From recent statements by Donald Trump, his national security adviser John Bolton and Secretary of State Mike Pompeo, it is possible to begin piecing together what the new US policy in Syria might look like if American troops do actually depart.
The US began withdrawing military equipment from Syria over the weekend, ahead of the expected withdrawal of its estimated 2,000 troops.
The timeline is ambiguous: Mr Trump has suggested it will be sooner, Mr Bolton that it might be later. But unless something dramatic changes – always a possibility with this White House – the removal could be a matter of months.
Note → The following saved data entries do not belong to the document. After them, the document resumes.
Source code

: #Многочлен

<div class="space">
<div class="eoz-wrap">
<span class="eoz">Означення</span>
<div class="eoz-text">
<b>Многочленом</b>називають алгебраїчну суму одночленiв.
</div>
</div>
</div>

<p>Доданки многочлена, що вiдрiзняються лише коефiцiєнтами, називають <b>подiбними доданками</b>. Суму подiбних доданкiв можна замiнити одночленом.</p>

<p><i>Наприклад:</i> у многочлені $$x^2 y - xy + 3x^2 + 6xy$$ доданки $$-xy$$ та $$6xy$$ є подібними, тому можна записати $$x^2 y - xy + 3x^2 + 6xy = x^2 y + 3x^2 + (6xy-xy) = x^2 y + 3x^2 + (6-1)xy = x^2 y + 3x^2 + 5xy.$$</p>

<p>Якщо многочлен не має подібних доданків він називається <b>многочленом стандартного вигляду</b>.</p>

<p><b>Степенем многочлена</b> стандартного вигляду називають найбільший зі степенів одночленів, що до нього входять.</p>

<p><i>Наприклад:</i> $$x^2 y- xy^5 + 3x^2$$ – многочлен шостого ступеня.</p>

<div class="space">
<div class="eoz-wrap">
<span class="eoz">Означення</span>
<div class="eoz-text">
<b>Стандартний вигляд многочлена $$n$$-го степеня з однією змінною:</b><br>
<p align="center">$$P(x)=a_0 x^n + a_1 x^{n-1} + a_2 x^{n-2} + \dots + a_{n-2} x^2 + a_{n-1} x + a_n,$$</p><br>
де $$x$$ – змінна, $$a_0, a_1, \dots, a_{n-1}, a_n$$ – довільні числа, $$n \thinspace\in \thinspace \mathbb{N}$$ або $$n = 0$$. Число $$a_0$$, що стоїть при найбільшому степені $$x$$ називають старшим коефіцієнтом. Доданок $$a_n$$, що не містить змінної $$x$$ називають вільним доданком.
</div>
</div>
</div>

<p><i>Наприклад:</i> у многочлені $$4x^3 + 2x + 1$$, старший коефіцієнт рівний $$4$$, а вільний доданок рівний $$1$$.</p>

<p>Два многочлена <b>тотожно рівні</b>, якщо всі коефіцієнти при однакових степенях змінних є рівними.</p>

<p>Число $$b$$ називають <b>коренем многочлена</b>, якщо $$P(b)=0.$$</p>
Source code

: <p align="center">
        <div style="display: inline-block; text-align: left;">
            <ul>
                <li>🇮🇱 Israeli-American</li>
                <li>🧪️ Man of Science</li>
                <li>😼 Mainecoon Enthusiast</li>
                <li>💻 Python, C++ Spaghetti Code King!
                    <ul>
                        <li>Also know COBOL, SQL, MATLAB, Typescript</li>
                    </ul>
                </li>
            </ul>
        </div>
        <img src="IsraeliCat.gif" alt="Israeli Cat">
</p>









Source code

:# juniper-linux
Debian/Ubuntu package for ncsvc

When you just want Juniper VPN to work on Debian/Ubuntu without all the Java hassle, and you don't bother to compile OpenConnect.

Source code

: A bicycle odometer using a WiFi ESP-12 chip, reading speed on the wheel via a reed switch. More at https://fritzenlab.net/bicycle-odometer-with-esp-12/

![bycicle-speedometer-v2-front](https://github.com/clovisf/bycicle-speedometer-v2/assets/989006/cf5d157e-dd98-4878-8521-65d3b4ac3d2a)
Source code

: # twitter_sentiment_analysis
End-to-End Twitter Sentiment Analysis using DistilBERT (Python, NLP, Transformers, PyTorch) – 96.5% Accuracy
What the US wants to achieve after the withdrawal – which Mr Pompeo described in the UAE last weekend as merely a “tactical change” – is to continue to attack ISIS (but only from the air, as the secretary of state made clear), expel “every Iranian boot” from Syria (but without keeping troops on the ground), and protect the Kurds from Turkey (but only through non-military, economic pressure).
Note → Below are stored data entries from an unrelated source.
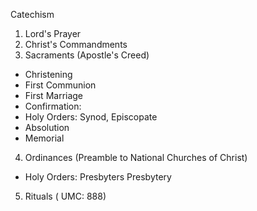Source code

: Catechism
1. Lord's Prayer
2. Christ's Commandments
3. Sacraments (Apostle's Creed)
- Christening
- First Communion
- First Marriage
- Confirmation: 
- Holy Orders: Synod, Episcopate
- Absolution
- Memorial
4. Ordinances (Preamble to National Churches of Christ)
- Holy Orders: Presbyters Presbytery 
5. Rituals ( UMC: 888)

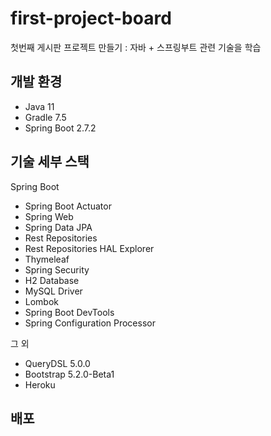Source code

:# first-project-board
첫번째 게시판 프로젝트 만들기 : 자바 + 스프링부트 관련 기술을 학습

## 개발 환경
* Java 11
* Gradle 7.5
* Spring Boot 2.7.2

## 기술 세부 스택
Spring Boot

* Spring Boot Actuator
* Spring Web
* Spring Data JPA
* Rest Repositories
* Rest Repositories HAL Explorer
* Thymeleaf
* Spring Security
* H2 Database
* MySQL Driver
* Lombok
* Spring Boot DevTools
* Spring Configuration Processor

그 외

* QueryDSL 5.0.0
* Bootstrap 5.2.0-Beta1
* Heroku

## 배포


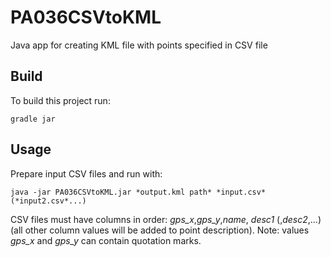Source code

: # PA036CSVtoKML

Java app for creating KML file with points specified in CSV file

## Build

To build this project run:

`gradle jar`

## Usage

Prepare input CSV files and run with:

`java -jar PA036CSVtoKML.jar *output.kml path* *input.csv* (*input2.csv*...)`

CSV files must have columns in order: *gps_x*,*gps_y*,*name*, *desc1* (,*desc2*,...) (all other column values will be added to point description). Note: values *gps_x* and *gps_y* can contain quotation marks.
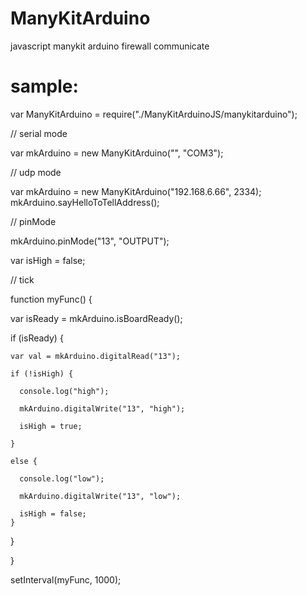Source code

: # ManyKitArduino
javascript manykit arduino firewall communicate
# sample:

var ManyKitArduino = require("./ManyKitArduinoJS/manykitarduino");

// serial mode

var mkArduino = new ManyKitArduino("", "COM3");

// udp mode

var mkArduino = new ManyKitArduino("192.168.6.66", 2334);
mkArduino.sayHelloToTellAddress();

// pinMode

mkArduino.pinMode("13", "OUTPUT");

var isHigh = false;

// tick

function myFunc() {

  var isReady = mkArduino.isBoardReady();
  
  if (isReady) {
  
    var val = mkArduino.digitalRead("13");

    if (!isHigh) {
    
      console.log("high");
      
      mkArduino.digitalWrite("13", "high");
      
      isHigh = true;
      
    }
    
    else {
    
      console.log("low");
      
      mkArduino.digitalWrite("13", "low");
      
      isHigh = false; 
    }
    
  }
  
}

setInterval(myFunc, 1000);

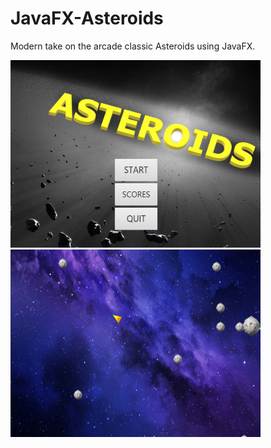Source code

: # JavaFX-Asteroids
Modern take on the arcade classic Asteroids using JavaFX.


<img src="title.png" width="400" height="300">

<img src="game.png" width="400" height="300">
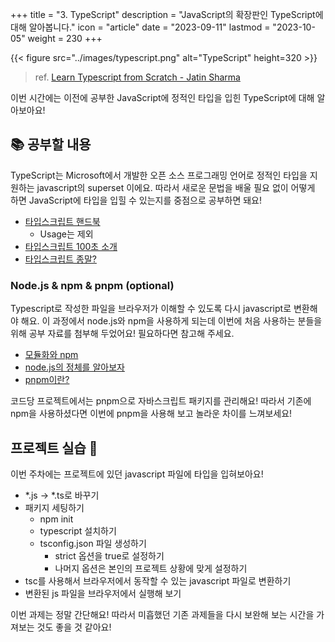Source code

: +++
title = "3. TypeScript"
description = "JavaScript의 확장판인 TypeScript에 대해 알아봅니다."
icon = "article"
date = "2023-09-11"
lastmod = "2023-10-05"
weight = 230
+++

{{< figure src="../images/typescript.png" alt="TypeScript" height=320 >}}

> ref. [Learn Typescript from Scratch - Jatin Sharma](https://j471n.in/blogs/ts)

이번 시간에는 이전에 공부한 JavaScript에 정적인 타입을 입힌 TypeScript에 대해 알아보아요!

## 📚 공부할 내용

TypeScript는 Microsoft에서 개발한 오픈 소스 프로그래밍 언어로 정적인 타입을 지원하는 javascript의 superset 이에요. 따라서 새로운 문법을 배울 필요 없이 어떻게 하면 JavaScript에 타입을 입힐 수 있는지를 중점으로 공부하면 돼요!

- [타입스크립트 핸드북](https://joshua1988.github.io/ts/)
  - Usage는 제외
- [타입스크립트 100초 소개](https://www.youtube.com/watch?v=zQnBQ4tB3ZA&ab_channel=Fireship)
- [타입스크립트 종말?](https://www.youtube.com/watch?v=5ChkQKUzDCs&ab_channel=Fireship)

### Node.js & npm & pnpm (optional)

Typescript로 작성한 파일을 브라우저가 이해할 수 있도록 다시 javascript로 변환해야 해요. 이 과정에서 node.js와 npm을 사용하게 되는데 이번에 처음 사용하는 분들을 위해 공부 자료를 첨부해 두었어요! 필요하다면 참고해 주세요.

- [모듈화와 npm](https://poiemaweb.com/nodejs-npm)
- [node.js의 정체를 알아보자](https://codingapple.com/unit/nodejs-3-what-is-node-js/)
- [pnpm이란?](https://devscb.tistory.com/135)

코드당 프로젝트에서는 pnpm으로 자바스크립트 패키지를 관리해요! 따라서 기존에 npm을 사용하셨다면 이번에 pnpm을 사용해 보고 놀라운 차이를 느껴보세요!

## 프로젝트 실습 🎈

이번 주차에는 프로젝트에 있던 javascript 파일에 타입을 입혀보아요!

- \*.js -> \*.ts로 바꾸기
- 패키지 세팅하기
  - npm init
  - typescript 설치하기
  - tsconfig.json 파일 생성하기
    - strict 옵션을 true로 설정하기
    - 나머지 옵션은 본인의 프로젝트 상황에 맞게 설정하기
- tsc를 사용해서 브라우저에서 동작할 수 있는 javascript 파일로 변환하기
- 변환된 js 파일을 브라우저에서 실행해 보기

이번 과제는 정말 간단해요! 따라서 미흡했던 기존 과제들을 다시 보완해 보는 시간을 가져보는 것도 좋을 것 같아요!
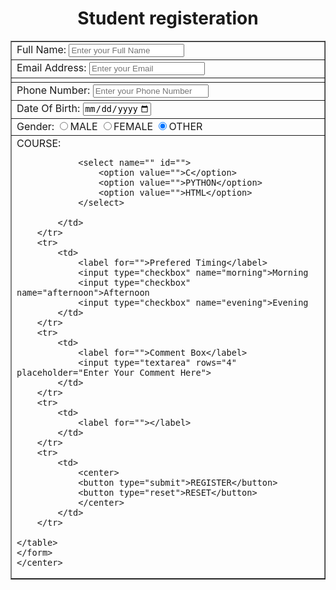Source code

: <!DOCTYPE html>
<html lang="en">
<head>
    <meta charset="UTF-8">
    <meta name="viewport" content="width=device-width, initial-scale=1.0">
    <title>student entry</title>
    <style>
        form{
             column-count: auto;
        }
    </style>
</head>
<body>
    <center>
    <h1>Student registeration</h1>
    <form action="/" method="post">
    <table border="1" cellpading="10" >
        <tr>
            <td>
                <label for="">Full Name:</label>
                <input type="text" required placeholder="Enter your Full Name">
            </td>
        </tr>
        <tr>
            <td>
                <label for="">Email Address:</label>
                <input type="email" required placeholder="Enter your Email">
            </td>
        </tr>
        <tr>
            <td>
                <label for=""></label>
            </td>
        </tr>
        <tr>
            <td>
                <label for="">Phone Number:</label>
                <input type="tel" required pattern="[0-9]{10}" placeholder="Enter your Phone Number">
            </td>
        </tr>
        <tr>
            <td>
                <label for="">Date Of Birth:</label>
                <input type="date" required placeholder="Enter your Date of Birth" min="2000-01-01" max="2025-12-31">
            </td>
        </tr>
        <tr>
            <td>
                <label for="">Gender:</label>
                <input type="radio" checked name="Gender:">MALE
                <input type="radio" checked name="Gender:">FEMALE
                <input type="radio" checked name="Gender:">OTHER
            </td>
        </tr>
        <tr>
            <td>
                <label for="">COURSE:</label>
                
                <select name="" id="">
                    <option value="">C</option>
                    <option value="">PYTHON</option>
                    <option value="">HTML</option>
                </select>
                
            </td>
        </tr>
        <tr>
            <td>
                <label for="">Prefered Timing</label>
                <input type="checkbox" name="morning">Morning
                <input type="checkbox" name="afternoon">Afternoon
                <input type="checkbox" name="evening">Evening
            </td>
        </tr>
        <tr>
            <td>
                <label for="">Comment Box</label>
                <input type="textarea" rows="4" placeholder="Enter Your Comment Here">
            </td>
        </tr>
        <tr>
            <td>
                <label for=""></label>
            </td>
        </tr>
        <tr>
            <td>
                <center>
                <button type="submit">REGISTER</button>
                <button type="reset">RESET</button>
                </center>
            </td>
        </tr>

    </table>
    </form>
    </center>
</body>
</html>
The threat to apply that economic pressure has already caused a row with fellow Nato member Turkey. Mr Trump fired off a tweet on Sunday, threatening to "devastate Turkey economically if they hit Kurds", prompting a televised rebuke from Turkey's foreign minister, Mevlut Cavusoglu. It was a dispute that highlighted how hard it will be to find common ground in Syria, even with allies.
The overall impression, then, is of a hands-off strategy, one where the US would use economic and political pressure, plus the help of allies, to enforce its policy. In a phrase, it boils down to American leadership from the air.
The crucial problem, though, is that the strategy conflicts with the policy.
The goals Mr Trump wants and the means he is willing to use to achieve them are at variance. Either the policy needs to shift or the strategy needs to change. America's allies will be concerned that, with Mr Trump seemingly still determined to remove US troops, it is the former that will change.
The US has three main objectives in Syria: defeat ISIS, protect its Kurdish allies and curb Iranian influence. Those are in ascending order of difficulty.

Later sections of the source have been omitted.